Judge of the United States District Court for the District of Nevada
- In office April 17, 1928 – April 30, 1945
- Appointed by: Calvin Coolidge
- Preceded by: Edward Silsby Farrington
- Succeeded by: Roger Thomas Foley

Personal details
- Born: Frank Herbert Norcross May 11, 1869 Reno, Nevada
- Died: November 4, 1952 (aged 83) San Francisco, California
- Education: University of Nevada, Reno (A.B.) Georgetown Law (LL.B.)

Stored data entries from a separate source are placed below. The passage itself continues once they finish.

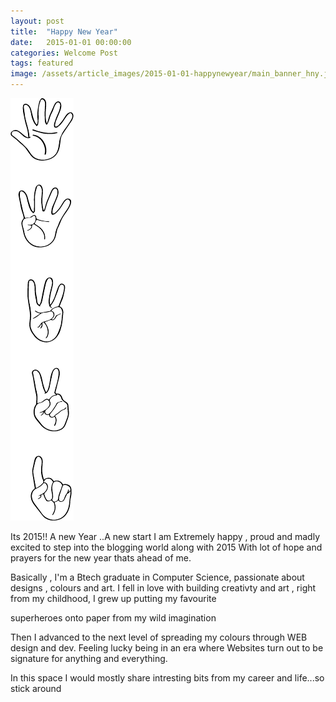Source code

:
 ```yaml
---
layout: post
title:  "Happy New Year"
date:   2015-01-01 00:00:00
categories: Welcome Post
tags: featured
image: /assets/article_images/2015-01-01-happynewyear/main_banner_hny.jpg
---
```


<img src="/assets/article_images/2015-01-01-happynewyear/fingersverticle.png">

<p>

Its 2015!!
A new Year ..A new start
I am Extremely happy , proud and madly excited to step into the blogging world along with 2015
With lot of hope and prayers for the new year thats ahead of me.<br/>

Basically , I'm a Btech graduate in Computer Science, passionate about designs , colours and art. 
I fell in love with building creativty and art , right  from my childhood, I grew up putting my favourite <br/>

superheroes onto paper from my wild imagination <br/>

Then I advanced to the next level of spreading my colours through WEB design and dev. Feeling lucky being in an era where Websites turn out to be signature for anything and everything. <br/>

In this space I would mostly share intresting bits from my career and life...so stick around

</p> 

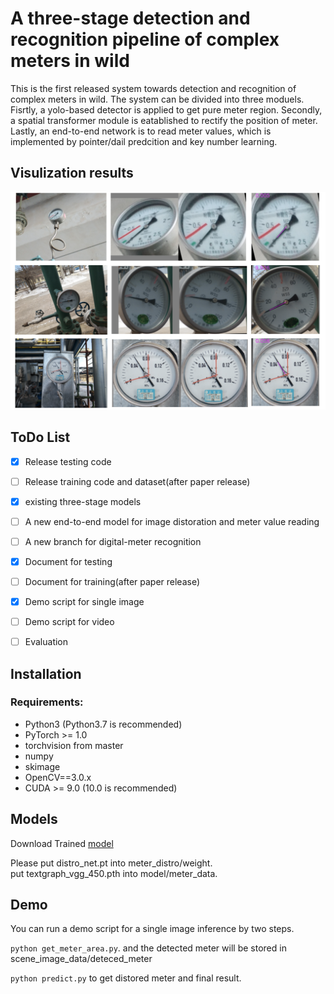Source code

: # A three-stage detection and recognition pipeline of complex meters in wild
This is the first released system towards detection and recognition of complex meters in wild. The system can be divided into three moduels. Fisrtly, a yolo-based detector is applied to get pure meter region. Secondly, a spatial transformer module is eatablished to rectify the position of meter. Lastly, an end-to-end network is to read meter values, which is implemented by pointer/dail predcition and key number learning.    

## Visulization results
![](1.png)



## ToDo List

- [x] Release testing code
- [ ] Release training code and dataset(after paper release)
- [x] existing three-stage models
- [ ] A new end-to-end model for image distoration and meter value reading
- [ ] A new branch for digital-meter recognition
- [x] Document for testing
- [ ] Document for training(after paper release)
- [x] Demo script for single image
- [ ] Demo script for video
- [ ] Evaluation


## Installation

### Requirements:
- Python3 (Python3.7 is recommended)
- PyTorch >= 1.0 
- torchvision from master
- numpy
- skimage
- OpenCV==3.0.x
- CUDA >= 9.0 (10.0 is recommended)

## Models
Download Trained [model](https://drive.google.com/open?id=1pPRS7qS_K1keXjSye0kksqhvoyD0SARz)

Please put distro_net.pt into meter_distro/weight.  
put textgraph_vgg_450.pth into model/meter_data.

## Demo 
You can run a demo script for a single image inference by two steps.

```python get_meter_area.py```. and the detected meter will be stored in scene_image_data/deteced_meter

```python predict.py``` to get distored meter and final result.




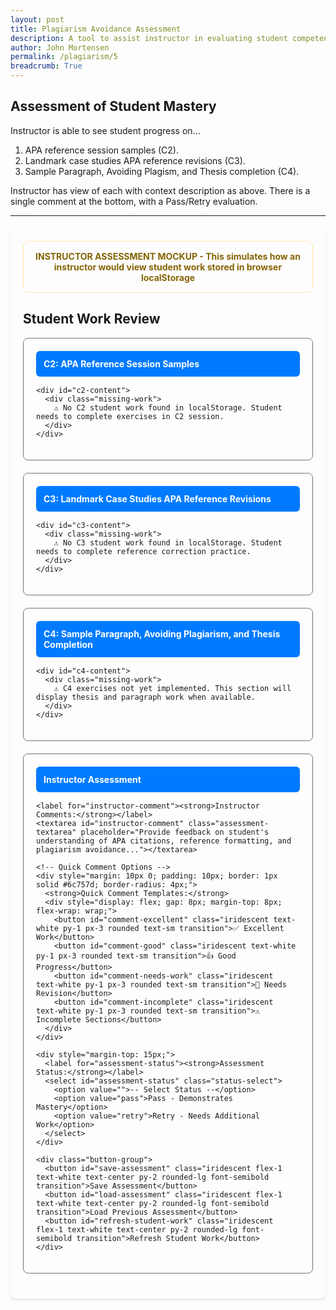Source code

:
 ```yaml
---
layout: post 
title: Plagiarism Avoidance Assessment
description: A tool to assist instructor in evaluating student competency in APA reference and citations. 
author: John Mortensen
permalink: /plagiarism/5
breadcrumb: True
---
```


## Assessment of Student Mastery

Instructor is able to see student progress on...

1. APA reference session samples (C2).
2. Landmark case studies APA reference revisions (C3).
3. Sample Paragraph, Avoiding Plagism, and Thesis completion (C4).

Instructor has view of each with context description as above.  There is a single comment at the bottom, with a Pass/Retry evaluation.

---

<style>
  .assessment-container {
    max-width: 1000px;
    margin: 20px auto;
    padding: 20px;
    border-radius: 8px;
    box-shadow: 0 2px 4px rgba(0,0,0,0.1);
  }
  
  .student-work-card {
    border: 1px solid #6c757d;
    border-radius: 8px;
    padding: 20px;
    margin-bottom: 20px;
  }
  
  .lesson-header {
    background-color: #007bff;
    color: white;
    padding: 12px;
    border-radius: 6px;
    margin-bottom: 15px;
    font-weight: bold;
  }
  
  .work-section {
    border-left: 4px solid #007bff;
    padding: 15px;
    margin: 10px 0;
    border-radius: 4px;
  }
  
  .missing-work {
    border-left: 4px solid #dc3545;
    padding: 15px;
    margin: 10px 0;
    border-radius: 4px;
    color: #721c24;
  }
  
  .assessment-textarea {
    width: 100%;
    min-height: 100px;
    padding: 12px;
    border: 1px solid #6c757d;
    border-radius: 4px;
    font-family: Arial, sans-serif;
    line-height: 1.6;
    resize: vertical;
  }
  
  .status-select {
    padding: 8px 12px;
    border: 1px solid #6c757d;
    border-radius: 4px;
    font-size: 16px;
    margin-left: 10px;
    color: #495057;
  }
  
  .button-group {
    display: flex;
    gap: 10px;
    margin-top: 15px;
    flex-wrap: wrap;
  }
  
  .mockup-notice {
    border: 1px solid #ffeaa7;
    border-radius: 8px;
    padding: 15px;
    margin-bottom: 20px;
    text-align: center;
    font-weight: bold;
    color: #856404;
  }
</style>

<div class="assessment-container">
  
  <div class="mockup-notice">
    INSTRUCTOR ASSESSMENT MOCKUP - This simulates how an instructor would view student work stored in browser localStorage
  </div>
  
  <h2>Student Work Review</h2>
  
  <!-- C2 Work Display -->
  <div class="student-work-card">
    <div class="lesson-header">
      C2: APA Reference Session Samples
    </div>

    <div id="c2-content">
      <div class="missing-work">
        ⚠️ No C2 student work found in localStorage. Student needs to complete exercises in C2 session.
      </div>
    </div>
  </div>
  
  <!-- C3 Work Display -->
  <div class="student-work-card">
    <div class="lesson-header">
      C3: Landmark Case Studies APA Reference Revisions
    </div>

    <div id="c3-content">
      <div class="missing-work">
        ⚠️ No C3 student work found in localStorage. Student needs to complete reference correction practice.
      </div>
    </div>
  </div>
  
  <!-- C4 Work Display (Placeholder for future) -->
  <div class="student-work-card">
    <div class="lesson-header">
      C4: Sample Paragraph, Avoiding Plagiarism, and Thesis Completion
    </div>

    <div id="c4-content">
      <div class="missing-work">
        ⚠️ C4 exercises not yet implemented. This section will display thesis and paragraph work when available.
      </div>
    </div>
  </div>
  
  <!-- Instructor Assessment -->
  <div class="student-work-card">
    <div class="lesson-header">
      Instructor Assessment
    </div>

    <label for="instructor-comment"><strong>Instructor Comments:</strong></label>
    <textarea id="instructor-comment" class="assessment-textarea" placeholder="Provide feedback on student's understanding of APA citations, reference formatting, and plagiarism avoidance..."></textarea>
    
    <!-- Quick Comment Options -->
    <div style="margin: 10px 0; padding: 10px; border: 1px solid #6c757d; border-radius: 4px;">
      <strong>Quick Comment Templates:</strong>
      <div style="display: flex; gap: 8px; margin-top: 8px; flex-wrap: wrap;">
        <button id="comment-excellent" class="iridescent text-white py-1 px-3 rounded text-sm transition">✅ Excellent Work</button>
        <button id="comment-good" class="iridescent text-white py-1 px-3 rounded text-sm transition">👍 Good Progress</button>
        <button id="comment-needs-work" class="iridescent text-white py-1 px-3 rounded text-sm transition">📝 Needs Revision</button>
        <button id="comment-incomplete" class="iridescent text-white py-1 px-3 rounded text-sm transition">⚠️ Incomplete Sections</button>
      </div>
    </div>
    
    <div style="margin-top: 15px;">
      <label for="assessment-status"><strong>Assessment Status:</strong></label>
      <select id="assessment-status" class="status-select">
        <option value="">-- Select Status --</option>
        <option value="pass">Pass - Demonstrates Mastery</option>
        <option value="retry">Retry - Needs Additional Work</option>
      </select>
    </div>
    
    <div class="button-group">
      <button id="save-assessment" class="iridescent flex-1 text-white text-center py-2 rounded-lg font-semibold transition">Save Assessment</button>
      <button id="load-assessment" class="iridescent flex-1 text-white text-center py-2 rounded-lg font-semibold transition">Load Previous Assessment</button>
      <button id="refresh-student-work" class="iridescent flex-1 text-white text-center py-2 rounded-lg font-semibold transition">Refresh Student Work</button>
    </div>
  </div>
  
  <div id="assessment-status-message" style="margin: 10px 0; padding: 8px; border-radius: 4px; display: none;"></div>
</div>

<script>
console.log("C5 script tag loaded!");

document.addEventListener("DOMContentLoaded", function() {
    console.log("C5 Assessment page script loaded!");

    // Status message helper function
    function showStatusMessage(message, type) {
        const statusDiv = document.getElementById("assessment-status-message");
        statusDiv.textContent = message;
        statusDiv.style.display = "block";

        switch(type) {
            case "success":
                statusDiv.style.backgroundColor = "#d1ecf1";
                statusDiv.style.color = "#0c5460";
                statusDiv.style.border = "1px solid #bee5eb";
                break;
            case "error":
                statusDiv.style.backgroundColor = "#e9ecef";
                statusDiv.style.color = "#495057";
                statusDiv.style.border = "1px solid #6c757d";
                break;
            case "info":
                statusDiv.style.backgroundColor = "#d1ecf1";
                statusDiv.style.color = "#0c5460";
                statusDiv.style.border = "1px solid #bee5eb";
                break;
        }

        setTimeout(() => {
            statusDiv.style.display = "none";
        }, 4000);
    }

    // Load and display student work
    function loadStudentWork() {
        console.log("loadStudentWork() function called!");

        // Helper function to safely get value or show 'Not available'
        function safeValue(obj, path, defaultValue = 'Not available') {
            return path.split('.').reduce((current, key) => current && current[key], obj) || defaultValue;
        }

        // Load C2 Work - Parse from assessment data
        const c2Container = document.getElementById('c2-content');
        const c2AssessmentData = localStorage.getItem('plagiarism-c2-assessment');

        console.log("C2 localStorage check:", c2AssessmentData ? "Data found" : "No data found");

        let c2HasData = false;
        let c2Content = '';

        if (c2AssessmentData) {
            try {
                const c2Work = JSON.parse(c2AssessmentData);
                const completedDate = new Date(c2Work.timestamp).toLocaleString();
                c2HasData = true;
                c2Content = '<div class="work-section">';

                c2Content += `
                    <strong>📅 Assessment Completed:</strong> ${completedDate}<br><br>
                    <strong>Salem's Citation Exercise:</strong><br>
                    <em>In-text Citation:</em><br>
                    <div style="padding: 8px; border-radius: 4px; margin: 5px 0;">
                        ${safeValue(c2Work, 'studentWork.salemExercise.citation')}
                    </div>
                    <em>Reference List Entry:</em><br>
                    <div style="padding: 8px; border-radius: 4px; margin: 5px 0;">
                        ${safeValue(c2Work, 'studentWork.salemExercise.reference')}
                    </div>
                    <strong>Comparison Exercise:</strong><br>
                    <em>Uncited Version:</em><br>
                    <div style="padding: 8px; border-radius: 4px; margin: 5px 0;">
                        ${safeValue(c2Work, 'studentWork.comparisonExercise.uncited')}
                    </div>
                    <em>Properly Cited Version:</em><br>
                    <div style="padding: 8px; border-radius: 4px; margin: 5px 0;">
                        ${safeValue(c2Work, 'studentWork.comparisonExercise.cited')}
                    </div>
                    <em>Reference List:</em><br>
                    <div style="padding: 8px; border-radius: 4px; margin: 5px 0;">
                        ${safeValue(c2Work, 'studentWork.comparisonExercise.references')}
                    </div>
                `;

                c2Content += '</div>';
            } catch (error) {
                c2Content = '<div class="missing-work">❌ Error loading C2 assessment data: ' + error.message + '</div>';
            }
        }

        if (c2HasData) {
            c2Container.innerHTML = c2Content;
        }

        // Load C3 Work - Parse from assessment data  
        const c3Container = document.getElementById('c3-content');
        const c3AssessmentData = localStorage.getItem('plagiarism-c3-assessment');

        let c3HasData = false;
        let c3Content = '';

        if (c3AssessmentData) {
            try {
                const c3Work = JSON.parse(c3AssessmentData);
                const completedDate = new Date(c3Work.timestamp).toLocaleString();
                c3HasData = true;
                c3Content = '<div class="work-section">';

                c3Content += `
                    <strong>📅 Assessment Completed:</strong> ${completedDate}<br><br>
                    <strong>Taylor Swift Reference Correction:</strong><br>
                    <em>Original weak reference:</em> MSN. (2025). Taylor Swift's legal odyssey...<br>
                    <em>Student's improved version:</em><br>
                    <div style="padding: 8px; border-radius: 4px; margin: 5px 0;">
                        ${safeValue(c3Work, 'studentWork.taylorSwiftReference')}
                    </div>
                    <strong>Pete Hegseth Reference Correction:</strong><br>
                    <em>Original weak reference:</em> News source on 2025 academic misconduct cases.<br>
                    <em>Student's improved version:</em><br>
                    <div style="padding: 8px; border-radius: 4px; margin: 5px 0;">
                        ${safeValue(c3Work, 'studentWork.peteHegsethReference')}
                    </div>
                `;

                c3Content += '</div>';
            } catch (error) {
                c3Content = '<div class="missing-work">❌ Error loading C3 assessment data: ' + error.message + '</div>';
            }
        }

        if (c3HasData) {
            c3Container.innerHTML = c3Content;
        }

        // Load C4 Work - Parse from assessment data
        const c4Container = document.getElementById('c4-content');
        const c4AssessmentData = localStorage.getItem('plagiarism-c4-assessment');

        if (c4AssessmentData) {
            try {
                const c4Work = JSON.parse(c4AssessmentData);
                const completedDate = new Date(c4Work.timestamp).toLocaleString();
                const content = `
                    <strong>Writing Analysis Mode:</strong> ${safeValue(c4Work, 'studentWork.analysisMode')}<br>
                    <strong>Word Count:</strong> ${safeValue(c4Work, 'studentWork.wordCount')}<br><br>
                    <strong>Student Writing Sample:</strong><br>
                    <div style="padding: 8px; border-radius: 4px; margin: 5px 0; white-space: pre-wrap;">${safeValue(c4Work, 'studentWork.writingContent')}</div>
                `;

                c4Container.innerHTML = `
                    <div class="work-section">
                        <strong>📅 Completed:</strong> ${completedDate}<br><br>
                        <strong>C4 Writing Workshop:</strong><br>
                        <div style="padding: 8px; border-radius: 4px; margin: 5px 0;">
                            ${content}
                        </div>
                    </div>
                `;
            } catch (error) {
                c4Container.innerHTML = '<div class="missing-work">❌ Error loading C4 data: ' + error.message + '</div>';
            }
        }
    }

    // Save instructor assessment
    document.getElementById("save-assessment").onclick = function() {
        const comment = document.getElementById("instructor-comment").value.trim();
        const status = document.getElementById("assessment-status").value;

        if (comment.length === 0 || status === "") {
            showStatusMessage("⚠️ Please provide both comment and status before saving", "error");
            return;
        }

        try {
            const assessmentData = {
                instructorComment: comment,
                assessmentStatus: status,
                timestamp: new Date().toISOString(),
                studentDataReviewed: {
                    c2Available: !!localStorage.getItem('plagiarism-c2-assessment'),
                    c3Available: !!localStorage.getItem('plagiarism-c3-assessment'),
                    c4Available: !!localStorage.getItem('plagiarism-c4-assessment')
                }
            };

            localStorage.setItem('plagiarism-instructor-assessment', JSON.stringify(assessmentData));
            showStatusMessage("Assessment saved successfully!", "success");
        } catch (error) {
            showStatusMessage("❌ Failed to save assessment: " + error.message, "error");
        }
    };

    // Load instructor assessment function (extracted from button click)
    function loadInstructorAssessment() {
        try {
            const saved = localStorage.getItem('plagiarism-instructor-assessment');
            if (saved) {
                const data = JSON.parse(saved);
                document.getElementById("instructor-comment").value = data.instructorComment;
                document.getElementById("assessment-status").value = data.assessmentStatus;
                const saveDate = new Date(data.timestamp).toLocaleString();
                showStatusMessage(`Assessment loaded! (Saved: ${saveDate})`, "success");
            } else {
                // Don't show warning on initial load if no saved assessment
                console.log("No saved instructor assessment found");
            }
        } catch (error) {
            console.error("Error loading instructor assessment:", error);
        }
    }

    // Load instructor assessment button (now calls the function)
    document.getElementById("load-assessment").onclick = function() {
        loadInstructorAssessment();
        // Show user feedback for manual clicks
        if (!localStorage.getItem('plagiarism-instructor-assessment')) {
            showStatusMessage("⚠️ No saved assessment found", "info");
        }
    };

    // Refresh student work
    document.getElementById("refresh-student-work").onclick = function() {
        loadStudentWork();
        showStatusMessage("Student work refreshed from localStorage", "info");
    };

    // Quick comment templates functionality
    function addQuickComment(template) {
        const commentArea = document.getElementById('instructor-comment'); // Fixed: removed 's'
        if (commentArea) {
            const currentText = commentArea.value;
            const separator = currentText.trim() ? '\n\n' : '';
            commentArea.value = currentText + separator + template;

            // Trigger the input event to ensure any validation or auto-save works
            commentArea.dispatchEvent(new Event('input', { bubbles: true }));

            // Show feedback
            showStatusMessage("Comment template added", "success");
        } else {
            console.error("Could not find instructor-comment textarea");
        }
    }

    // Add event listeners for comment template buttons
    document.getElementById('comment-excellent').onclick = function() {
        addQuickComment("Excellent Work! You've demonstrated a comprehensive understanding of academic integrity principles. Your citations are properly formatted, your writing shows clear original thinking, and you've successfully avoided plagiarism pitfalls. Keep up the outstanding work!");
    };

    document.getElementById('comment-good').onclick = function() {
        addQuickComment("Good Progress! You're showing solid understanding of the material. Your work demonstrates effort and learning. Continue to focus on proper citation techniques and original expression of ideas.");
    };

    document.getElementById('comment-needs-work').onclick = function() {
        addQuickComment("Needs Revision: Review the reported sections that are incomplete or need improvement. Please pay special attention to citation formatting and ensure all sources are properly attributed. Resubmit after making necessary corrections.");
    };

    document.getElementById('comment-incomplete').onclick = function() {
        addQuickComment("Incomplete Sections: Several required components are missing or inadequately completed. Please review the assignment requirements and complete all sections before resubmission. Focus on thoroughness and attention to detail.");
    };

    // Initial load - call functions directly like C6 does
    console.log("C5 Assessment page - performing initial load");

    // Try immediate load
    try {
        loadStudentWork();
        loadInstructorAssessment();
        console.log("Initial setup complete - immediate");
    } catch (error) {
        console.error("Error in immediate initial load:", error);
    }

    // Also try with a small delay as backup
    setTimeout(function() {
        console.log("C5 Assessment page - backup delayed load");
        try {
            loadStudentWork();
            loadInstructorAssessment();
            console.log("Backup load complete");
        } catch (error) {
            console.error("Error in backup load:", error);
        }
    }, 500);
});
</script>
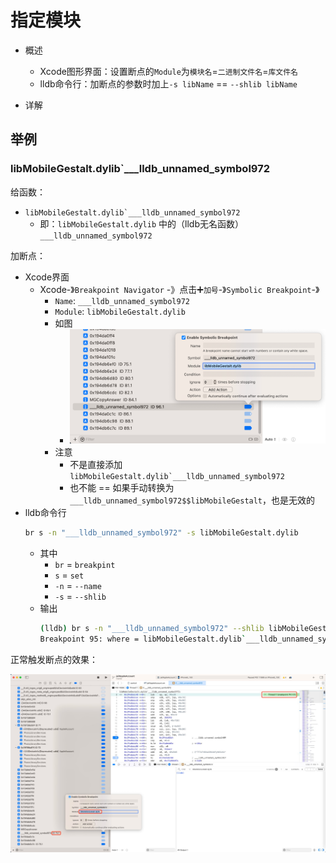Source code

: # 指定模块

* 概述
  * Xcode图形界面：设置断点的`Module`为`模块名`=`二进制文件名`=`库文件名`
  * lldb命令行：加断点的参数时加上`-s libName` == `--shlib libName`

* 详解

## 举例

### libMobileGestalt.dylib`___lldb_unnamed_symbol972

给函数：

* ``libMobileGestalt.dylib`___lldb_unnamed_symbol972``
  * 即：`libMobileGestalt.dylib` 中的（lldb无名函数）`___lldb_unnamed_symbol972`

加断点：

* Xcode界面
  * Xcode-》`Breakpoint Navigator` -》点击➕`加号`-》`Symbolic Breakpoint`-》
    * `Name`: `___lldb_unnamed_symbol972`
    * `Module`: `libMobileGestalt.dylib`
    * 如图
      * ![lldb_unnamed_symbol972_breakpoint](../../assets/img/lldb_unnamed_symbol972_breakpoint.png)
    * 注意
      * 不是直接添加``libMobileGestalt.dylib`___lldb_unnamed_symbol972``
      * 也不能 == 如果手动转换为`___lldb_unnamed_symbol972$$libMobileGestalt`，也是无效的
* lldb命令行
  ```bash
  br s -n "___lldb_unnamed_symbol972" -s libMobileGestalt.dylib
  ```
    * 其中
      * `br` = `breakpint`
      * `s` = `set`
      * `-n` = `--name`
      * `-s` = `--shlib`
    * 输出
      ```bash
      (lldb) br s -n "___lldb_unnamed_symbol972" --shlib libMobileGestalt.dylib
      Breakpoint 95: where = libMobileGestalt.dylib`___lldb_unnamed_symbol972, address = 0x0000000194db6c40
      ```

正常触发断点的效果：

![lldb_unname_breakpoint_triggered_74](../../assets/img/lldb_unname_breakpoint_triggered_74.jpg)
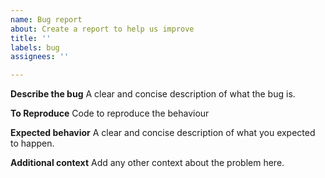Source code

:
 ```yaml
---
name: Bug report
about: Create a report to help us improve
title: ''
labels: bug
assignees: ''

---
```


**Describe the bug**
A clear and concise description of what the bug is.

**To Reproduce**
Code to reproduce the behaviour

**Expected behavior**
A clear and concise description of what you expected to happen.

**Additional context**
Add any other context about the problem here.
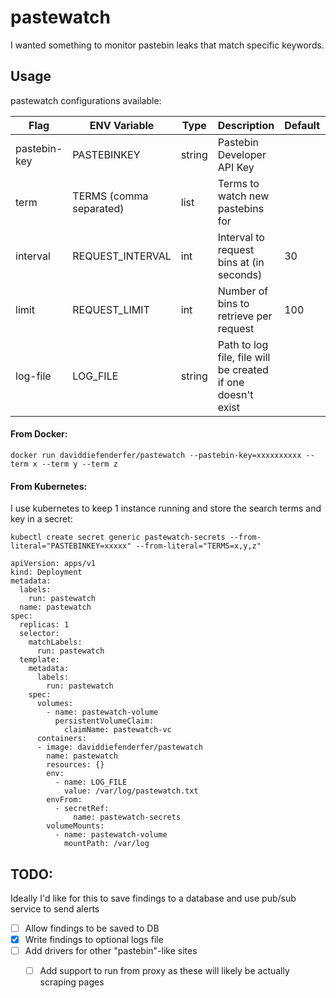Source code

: # pastewatch

I wanted something to monitor pastebin leaks that match specific keywords.

## Usage
pastewatch configurations available:

| Flag         | ENV Variable            | Type   | Description                              | Default | Example                                             | Required |
|--------------|-------------------------|--------|------------------------------------------|---------|-----------------------------------------------------|----------|
| pastebin-key | PASTEBINKEY             | string | Pastebin Developer API Key               |         | PASTEBINKEY=xxxx --pastebin-key=xxxx                | Yes      |
| term         | TERMS (comma separated) | list   | Terms to watch new pastebins for         |         | TERMS=golang,pastebin --term golang --term pastebin | No       |
| interval     | REQUEST_INTERVAL        | int    | Interval to request bins at (in seconds) | 30      | REQUEST_INTERVAL=30 --interval 30                   | No       |
| limit        | REQUEST_LIMIT           | int    | Number of bins to retrieve per request   | 100     | REQUEST_LIMIT=100 --limit 100                       | No       |
| log-file     | LOG_FILE                | string | Path to log file, file will be created if one doesn't exist   |         | LOG_FILE=/var/log/pastewatch.log --log-file /var/log/pastewatch.log | No

#### From Docker:

`docker run daviddiefenderfer/pastewatch --pastebin-key=xxxxxxxxxx --term x --term y --term z`


#### From Kubernetes:

I use kubernetes to keep 1 instance running and store the search terms and key in a secret:

`kubectl create secret generic pastewatch-secrets --from-literal="PASTEBINKEY=xxxxx" --from-literal="TERMS=x,y,z"`

```
apiVersion: apps/v1
kind: Deployment
metadata:
  labels:
    run: pastewatch
  name: pastewatch
spec:
  replicas: 1
  selector:
    matchLabels:
      run: pastewatch
  template:
    metadata:
      labels:
        run: pastewatch
    spec:
      volumes:
        - name: pastewatch-volume
          persistentVolumeClaim:
            claimName: pastewatch-vc
      containers:
      - image: daviddiefenderfer/pastewatch
        name: pastewatch
        resources: {}
        env:
          - name: LOG_FILE
            value: /var/log/pastewatch.txt
        envFrom:
          - secretRef:
              name: pastewatch-secrets
        volumeMounts:
          - name: pastewatch-volume
            mountPath: /var/log
```

## TODO:

Ideally I'd like for this to save findings to a database and use pub/sub service to send alerts

 - [ ] Allow findings to be saved to DB
 - [x] Write findings to optional logs file
 - [ ] Add drivers for other "pastebin"-like sites
   - [ ] Add support to run from proxy as these will likely be actually scraping pages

= Frank Herbert Norcross =

American judge

Frank Herbert Norcross (May 11, 1869 – November 4, 1952) was a United States district judge of the United States District Court for the District of Nevada.

==Education and career==

Born in Reno, Nevada, Norcross received an Artium Baccalaureus degree from the University of Nevada, Reno in 1891 and a Bachelor of Laws from Georgetown Law in 1894. He was a district attorney of Washoe County, Nevada from 1895 to 1897. He was a member of the Nevada Assembly from 1897 to 1899. He was in private practice in Reno from 1899 to 1904. Norcross became a justice of the Supreme Court of Nevada in 1904, serving until 1916, including terms as chief justice from 1909 to 1911 and from 1915 to 1916. He returned to private practice in Reno from 1917 to 1928.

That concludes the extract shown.